(Beginning of Given entries)

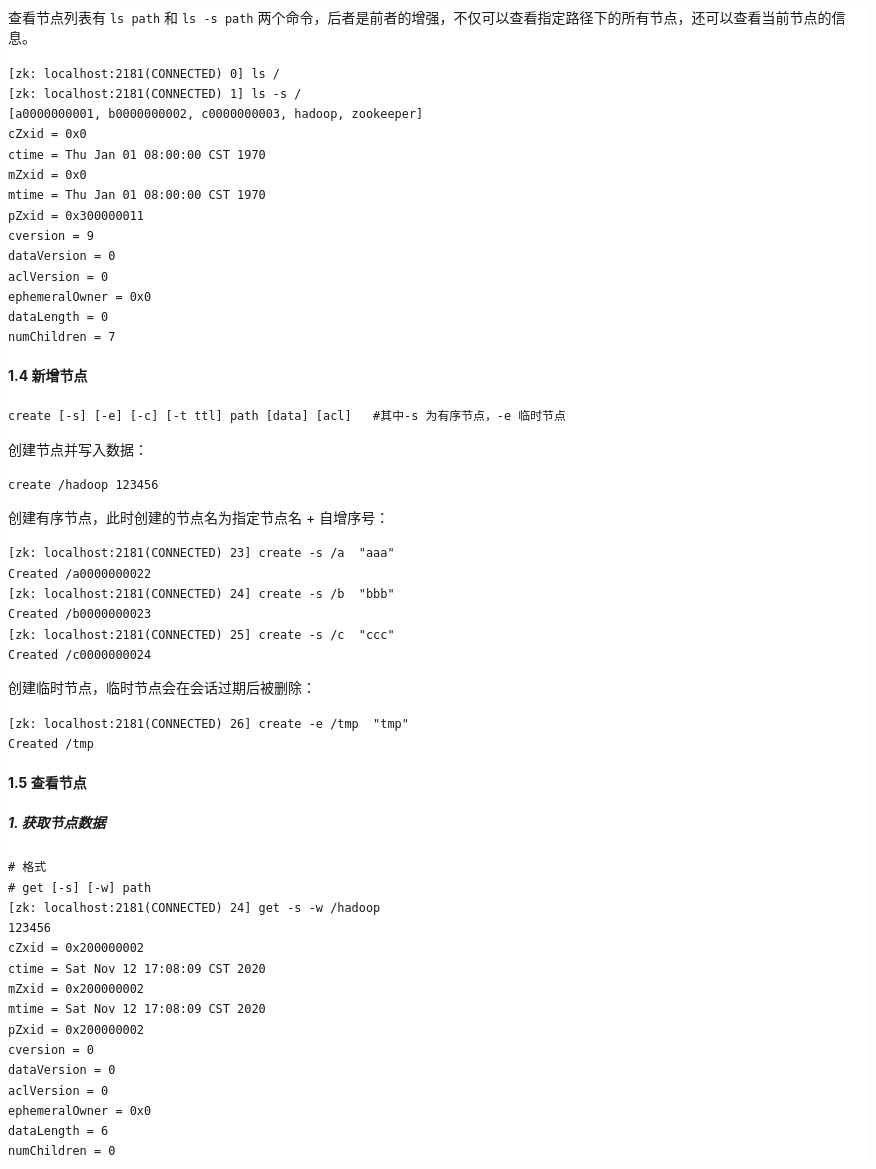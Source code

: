 查看节点列表有 `ls path` 和 `ls -s path` 两个命令，后者是前者的增强，不仅可以查看指定路径下的所有节点，还可以查看当前节点的信息。

```shell
[zk: localhost:2181(CONNECTED) 0] ls /
[zk: localhost:2181(CONNECTED) 1] ls -s /
[a0000000001, b0000000002, c0000000003, hadoop, zookeeper]
cZxid = 0x0
ctime = Thu Jan 01 08:00:00 CST 1970
mZxid = 0x0
mtime = Thu Jan 01 08:00:00 CST 1970
pZxid = 0x300000011
cversion = 9
dataVersion = 0
aclVersion = 0
ephemeralOwner = 0x0
dataLength = 0
numChildren = 7
```

#### 1.4 新增节点

```shell
create [-s] [-e] [-c] [-t ttl] path [data] [acl]   #其中-s 为有序节点，-e 临时节点
```

创建节点并写入数据：

```shell
create /hadoop 123456
```

创建有序节点，此时创建的节点名为指定节点名 + 自增序号：

```shell
[zk: localhost:2181(CONNECTED) 23] create -s /a  "aaa"
Created /a0000000022
[zk: localhost:2181(CONNECTED) 24] create -s /b  "bbb"
Created /b0000000023
[zk: localhost:2181(CONNECTED) 25] create -s /c  "ccc"
Created /c0000000024
```

创建临时节点，临时节点会在会话过期后被删除：

```shell
[zk: localhost:2181(CONNECTED) 26] create -e /tmp  "tmp"
Created /tmp
```

#### 1.5 查看节点

##### 1. 获取节点数据

```shell
# 格式
# get [-s] [-w] path
[zk: localhost:2181(CONNECTED) 24] get -s -w /hadoop
123456
cZxid = 0x200000002
ctime = Sat Nov 12 17:08:09 CST 2020
mZxid = 0x200000002
mtime = Sat Nov 12 17:08:09 CST 2020
pZxid = 0x200000002
cversion = 0
dataVersion = 0
aclVersion = 0
ephemeralOwner = 0x0
dataLength = 6
numChildren = 0

```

(End of Given entries)

● **What the task requires**
Which of the lines above include the word "mtime"? List those lines.

● **Answer space**
mtime = Thu Jan 01 08:00:00 CST 1970
mtime = Sat Nov 12 17:08:09 CST 2020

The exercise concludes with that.